*** Block opens ***

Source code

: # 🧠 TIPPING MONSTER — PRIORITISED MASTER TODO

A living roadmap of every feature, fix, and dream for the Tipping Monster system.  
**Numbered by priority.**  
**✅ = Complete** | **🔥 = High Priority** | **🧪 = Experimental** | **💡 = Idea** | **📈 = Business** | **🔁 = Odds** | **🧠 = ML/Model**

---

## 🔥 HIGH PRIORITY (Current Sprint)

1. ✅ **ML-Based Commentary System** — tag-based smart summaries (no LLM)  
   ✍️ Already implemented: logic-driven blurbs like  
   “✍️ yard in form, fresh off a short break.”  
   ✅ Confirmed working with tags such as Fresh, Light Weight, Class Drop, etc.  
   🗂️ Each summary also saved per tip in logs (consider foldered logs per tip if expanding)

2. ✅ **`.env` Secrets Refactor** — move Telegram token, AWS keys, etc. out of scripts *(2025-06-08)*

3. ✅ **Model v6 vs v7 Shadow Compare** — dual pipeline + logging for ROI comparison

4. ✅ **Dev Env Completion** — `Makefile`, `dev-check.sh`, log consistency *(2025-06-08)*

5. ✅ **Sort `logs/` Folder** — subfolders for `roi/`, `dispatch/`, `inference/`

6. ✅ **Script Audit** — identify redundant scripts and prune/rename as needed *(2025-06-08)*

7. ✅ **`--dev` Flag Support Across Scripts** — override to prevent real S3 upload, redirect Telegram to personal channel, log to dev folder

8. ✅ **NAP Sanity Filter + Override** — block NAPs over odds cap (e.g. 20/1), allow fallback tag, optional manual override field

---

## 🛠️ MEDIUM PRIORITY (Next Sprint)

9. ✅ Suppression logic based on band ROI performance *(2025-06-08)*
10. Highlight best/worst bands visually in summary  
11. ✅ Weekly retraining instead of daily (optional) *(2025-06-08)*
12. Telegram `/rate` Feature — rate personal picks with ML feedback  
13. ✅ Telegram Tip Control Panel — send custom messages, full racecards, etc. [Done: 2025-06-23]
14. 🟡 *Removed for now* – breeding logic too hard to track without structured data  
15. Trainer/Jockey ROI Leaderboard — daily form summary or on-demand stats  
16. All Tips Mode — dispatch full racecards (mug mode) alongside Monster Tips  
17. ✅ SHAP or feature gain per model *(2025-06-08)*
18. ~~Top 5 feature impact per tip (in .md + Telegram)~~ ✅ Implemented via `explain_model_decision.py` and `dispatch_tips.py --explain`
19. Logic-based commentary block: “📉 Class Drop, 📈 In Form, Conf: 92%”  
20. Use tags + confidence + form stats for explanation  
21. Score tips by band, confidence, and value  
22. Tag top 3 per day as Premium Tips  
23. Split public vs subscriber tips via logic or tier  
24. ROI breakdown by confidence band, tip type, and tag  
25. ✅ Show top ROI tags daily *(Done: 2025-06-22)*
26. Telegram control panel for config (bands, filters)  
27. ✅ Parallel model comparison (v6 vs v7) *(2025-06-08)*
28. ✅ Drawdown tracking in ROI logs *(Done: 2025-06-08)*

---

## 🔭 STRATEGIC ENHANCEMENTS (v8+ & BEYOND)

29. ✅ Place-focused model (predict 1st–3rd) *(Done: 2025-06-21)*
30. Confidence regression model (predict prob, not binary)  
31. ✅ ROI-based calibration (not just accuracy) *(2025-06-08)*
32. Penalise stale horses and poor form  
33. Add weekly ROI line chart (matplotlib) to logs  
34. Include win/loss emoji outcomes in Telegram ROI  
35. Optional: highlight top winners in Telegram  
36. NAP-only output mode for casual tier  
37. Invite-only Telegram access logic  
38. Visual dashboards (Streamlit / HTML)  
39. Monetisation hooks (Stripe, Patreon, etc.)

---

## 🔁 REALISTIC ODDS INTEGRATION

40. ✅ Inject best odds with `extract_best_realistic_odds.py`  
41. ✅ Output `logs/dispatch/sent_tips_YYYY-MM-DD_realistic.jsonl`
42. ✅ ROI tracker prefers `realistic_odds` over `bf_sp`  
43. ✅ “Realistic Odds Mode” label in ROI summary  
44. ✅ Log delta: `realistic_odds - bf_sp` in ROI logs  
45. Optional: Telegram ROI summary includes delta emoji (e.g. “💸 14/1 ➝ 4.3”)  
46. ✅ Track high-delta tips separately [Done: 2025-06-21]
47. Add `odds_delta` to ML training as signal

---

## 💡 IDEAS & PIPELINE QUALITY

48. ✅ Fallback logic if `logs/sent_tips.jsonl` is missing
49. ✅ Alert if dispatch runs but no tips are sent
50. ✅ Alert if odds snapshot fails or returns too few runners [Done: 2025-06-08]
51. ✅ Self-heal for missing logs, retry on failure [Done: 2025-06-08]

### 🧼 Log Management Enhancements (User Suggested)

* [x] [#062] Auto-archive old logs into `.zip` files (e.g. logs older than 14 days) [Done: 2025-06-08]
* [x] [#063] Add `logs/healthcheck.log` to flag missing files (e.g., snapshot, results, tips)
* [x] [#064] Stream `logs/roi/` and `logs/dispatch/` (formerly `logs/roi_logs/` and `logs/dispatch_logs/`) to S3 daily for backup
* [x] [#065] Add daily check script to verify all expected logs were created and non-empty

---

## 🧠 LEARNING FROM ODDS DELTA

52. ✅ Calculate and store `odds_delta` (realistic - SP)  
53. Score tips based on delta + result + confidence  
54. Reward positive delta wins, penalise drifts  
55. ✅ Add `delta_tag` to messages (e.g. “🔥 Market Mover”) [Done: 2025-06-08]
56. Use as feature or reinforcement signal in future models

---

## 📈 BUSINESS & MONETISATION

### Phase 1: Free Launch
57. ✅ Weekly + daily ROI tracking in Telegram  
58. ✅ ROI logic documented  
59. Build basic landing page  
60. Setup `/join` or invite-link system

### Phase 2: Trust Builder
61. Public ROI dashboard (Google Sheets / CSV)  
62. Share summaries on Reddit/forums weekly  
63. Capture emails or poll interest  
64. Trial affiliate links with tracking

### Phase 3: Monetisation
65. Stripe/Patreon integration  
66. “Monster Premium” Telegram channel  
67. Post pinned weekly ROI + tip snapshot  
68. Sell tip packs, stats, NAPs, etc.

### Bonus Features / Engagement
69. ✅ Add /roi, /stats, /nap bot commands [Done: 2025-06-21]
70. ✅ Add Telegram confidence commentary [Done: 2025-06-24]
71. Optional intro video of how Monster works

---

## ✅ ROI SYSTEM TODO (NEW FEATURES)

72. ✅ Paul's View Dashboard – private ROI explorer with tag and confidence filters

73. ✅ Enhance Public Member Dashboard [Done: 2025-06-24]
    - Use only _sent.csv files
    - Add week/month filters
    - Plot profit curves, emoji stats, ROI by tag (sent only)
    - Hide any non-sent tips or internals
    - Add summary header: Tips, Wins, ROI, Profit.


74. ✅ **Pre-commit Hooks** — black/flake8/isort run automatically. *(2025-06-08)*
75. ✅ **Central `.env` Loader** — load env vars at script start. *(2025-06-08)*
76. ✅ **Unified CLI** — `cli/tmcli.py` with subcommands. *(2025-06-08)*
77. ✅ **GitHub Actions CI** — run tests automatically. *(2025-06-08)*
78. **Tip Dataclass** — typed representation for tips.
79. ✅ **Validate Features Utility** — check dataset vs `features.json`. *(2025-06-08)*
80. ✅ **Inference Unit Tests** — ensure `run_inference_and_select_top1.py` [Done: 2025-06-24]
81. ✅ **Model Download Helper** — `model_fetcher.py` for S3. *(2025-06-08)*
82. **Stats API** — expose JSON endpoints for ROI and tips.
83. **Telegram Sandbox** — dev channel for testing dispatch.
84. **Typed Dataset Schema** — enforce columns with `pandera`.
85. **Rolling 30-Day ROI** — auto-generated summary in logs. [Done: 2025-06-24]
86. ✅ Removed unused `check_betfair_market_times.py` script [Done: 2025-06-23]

*** Block closes ***

■ What to work on
A word-for-word restatement of all the records is required.

■ Solution to this exercise
Source code

: # 🧠 TIPPING MONSTER — PRIORITISED MASTER TODO

A living roadmap of every feature, fix, and dream for the Tipping Monster system.  
**Numbered by priority.**  
**✅ = Complete** | **🔥 = High Priority** | **🧪 = Experimental** | **💡 = Idea** | **📈 = Business** | **🔁 = Odds** | **🧠 = ML/Model**

---

## 🔥 HIGH PRIORITY (Current Sprint)

1. ✅ **ML-Based Commentary System** — tag-based smart summaries (no LLM)  
   ✍️ Already implemented: logic-driven blurbs like  
   “✍️ yard in form, fresh off a short break.”  
   ✅ Confirmed working with tags such as Fresh, Light Weight, Class Drop, etc.  
   🗂️ Each summary also saved per tip in logs (consider foldered logs per tip if expanding)

2. ✅ **`.env` Secrets Refactor** — move Telegram token, AWS keys, etc. out of scripts *(2025-06-08)*

3. ✅ **Model v6 vs v7 Shadow Compare** — dual pipeline + logging for ROI comparison

4. ✅ **Dev Env Completion** — `Makefile`, `dev-check.sh`, log consistency *(2025-06-08)*

5. ✅ **Sort `logs/` Folder** — subfolders for `roi/`, `dispatch/`, `inference/`

6. ✅ **Script Audit** — identify redundant scripts and prune/rename as needed *(2025-06-08)*

7. ✅ **`--dev` Flag Support Across Scripts** — override to prevent real S3 upload, redirect Telegram to personal channel, log to dev folder

8. ✅ **NAP Sanity Filter + Override** — block NAPs over odds cap (e.g. 20/1), allow fallback tag, optional manual override field

---

## 🛠️ MEDIUM PRIORITY (Next Sprint)

9. ✅ Suppression logic based on band ROI performance *(2025-06-08)*
10. Highlight best/worst bands visually in summary  
11. ✅ Weekly retraining instead of daily (optional) *(2025-06-08)*
12. Telegram `/rate` Feature — rate personal picks with ML feedback  
13. ✅ Telegram Tip Control Panel — send custom messages, full racecards, etc. [Done: 2025-06-23]
14. 🟡 *Removed for now* – breeding logic too hard to track without structured data  
15. Trainer/Jockey ROI Leaderboard — daily form summary or on-demand stats  
16. All Tips Mode — dispatch full racecards (mug mode) alongside Monster Tips  
17. ✅ SHAP or feature gain per model *(2025-06-08)*
18. ~~Top 5 feature impact per tip (in .md + Telegram)~~ ✅ Implemented via `explain_model_decision.py` and `dispatch_tips.py --explain`
19. Logic-based commentary block: “📉 Class Drop, 📈 In Form, Conf: 92%”  
20. Use tags + confidence + form stats for explanation  
21. Score tips by band, confidence, and value  
22. Tag top 3 per day as Premium Tips  
23. Split public vs subscriber tips via logic or tier  
24. ROI breakdown by confidence band, tip type, and tag  
25. ✅ Show top ROI tags daily *(Done: 2025-06-22)*
26. Telegram control panel for config (bands, filters)  
27. ✅ Parallel model comparison (v6 vs v7) *(2025-06-08)*
28. ✅ Drawdown tracking in ROI logs *(Done: 2025-06-08)*

---

## 🔭 STRATEGIC ENHANCEMENTS (v8+ & BEYOND)

29. ✅ Place-focused model (predict 1st–3rd) *(Done: 2025-06-21)*
30. Confidence regression model (predict prob, not binary)  
31. ✅ ROI-based calibration (not just accuracy) *(2025-06-08)*
32. Penalise stale horses and poor form  
33. Add weekly ROI line chart (matplotlib) to logs  
34. Include win/loss emoji outcomes in Telegram ROI  
35. Optional: highlight top winners in Telegram  
36. NAP-only output mode for casual tier  
37. Invite-only Telegram access logic  
38. Visual dashboards (Streamlit / HTML)  
39. Monetisation hooks (Stripe, Patreon, etc.)

---

## 🔁 REALISTIC ODDS INTEGRATION

40. ✅ Inject best odds with `extract_best_realistic_odds.py`  
41. ✅ Output `logs/dispatch/sent_tips_YYYY-MM-DD_realistic.jsonl`
42. ✅ ROI tracker prefers `realistic_odds` over `bf_sp`  
43. ✅ “Realistic Odds Mode” label in ROI summary  
44. ✅ Log delta: `realistic_odds - bf_sp` in ROI logs  
45. Optional: Telegram ROI summary includes delta emoji (e.g. “💸 14/1 ➝ 4.3”)  
46. ✅ Track high-delta tips separately [Done: 2025-06-21]
47. Add `odds_delta` to ML training as signal

---

## 💡 IDEAS & PIPELINE QUALITY

48. ✅ Fallback logic if `logs/sent_tips.jsonl` is missing
49. ✅ Alert if dispatch runs but no tips are sent
50. ✅ Alert if odds snapshot fails or returns too few runners [Done: 2025-06-08]
51. ✅ Self-heal for missing logs, retry on failure [Done: 2025-06-08]

### 🧼 Log Management Enhancements (User Suggested)

* [x] [#062] Auto-archive old logs into `.zip` files (e.g. logs older than 14 days) [Done: 2025-06-08]
* [x] [#063] Add `logs/healthcheck.log` to flag missing files (e.g., snapshot, results, tips)
* [x] [#064] Stream `logs/roi/` and `logs/dispatch/` (formerly `logs/roi_logs/` and `logs/dispatch_logs/`) to S3 daily for backup
* [x] [#065] Add daily check script to verify all expected logs were created and non-empty

---

## 🧠 LEARNING FROM ODDS DELTA

52. ✅ Calculate and store `odds_delta` (realistic - SP)  
53. Score tips based on delta + result + confidence  
54. Reward positive delta wins, penalise drifts  
55. ✅ Add `delta_tag` to messages (e.g. “🔥 Market Mover”) [Done: 2025-06-08]
56. Use as feature or reinforcement signal in future models

---

## 📈 BUSINESS & MONETISATION

### Phase 1: Free Launch
57. ✅ Weekly + daily ROI tracking in Telegram  
58. ✅ ROI logic documented  
59. Build basic landing page  
60. Setup `/join` or invite-link system

### Phase 2: Trust Builder
61. Public ROI dashboard (Google Sheets / CSV)  
62. Share summaries on Reddit/forums weekly  
63. Capture emails or poll interest  
64. Trial affiliate links with tracking

### Phase 3: Monetisation
65. Stripe/Patreon integration  
66. “Monster Premium” Telegram channel  
67. Post pinned weekly ROI + tip snapshot  
68. Sell tip packs, stats, NAPs, etc.

### Bonus Features / Engagement
69. ✅ Add /roi, /stats, /nap bot commands [Done: 2025-06-21]
70. ✅ Add Telegram confidence commentary [Done: 2025-06-24]
71. Optional intro video of how Monster works

---

## ✅ ROI SYSTEM TODO (NEW FEATURES)

72. ✅ Paul's View Dashboard – private ROI explorer with tag and confidence filters

73. ✅ Enhance Public Member Dashboard [Done: 2025-06-24]
    - Use only _sent.csv files
    - Add week/month filters
    - Plot profit curves, emoji stats, ROI by tag (sent only)
    - Hide any non-sent tips or internals
    - Add summary header: Tips, Wins, ROI, Profit.


74. ✅ **Pre-commit Hooks** — black/flake8/isort run automatically. *(2025-06-08)*
75. ✅ **Central `.env` Loader** — load env vars at script start. *(2025-06-08)*
76. ✅ **Unified CLI** — `cli/tmcli.py` with subcommands. *(2025-06-08)*
77. ✅ **GitHub Actions CI** — run tests automatically. *(2025-06-08)*
78. **Tip Dataclass** — typed representation for tips.
79. ✅ **Validate Features Utility** — check dataset vs `features.json`. *(2025-06-08)*
80. ✅ **Inference Unit Tests** — ensure `run_inference_and_select_top1.py` [Done: 2025-06-24]
81. ✅ **Model Download Helper** — `model_fetcher.py` for S3. *(2025-06-08)*
82. **Stats API** — expose JSON endpoints for ROI and tips.
83. **Telegram Sandbox** — dev channel for testing dispatch.
84. **Typed Dataset Schema** — enforce columns with `pandera`.
85. **Rolling 30-Day ROI** — auto-generated summary in logs. [Done: 2025-06-24]
86. ✅ Removed unused `check_betfair_market_times.py` script [Done: 2025-06-23]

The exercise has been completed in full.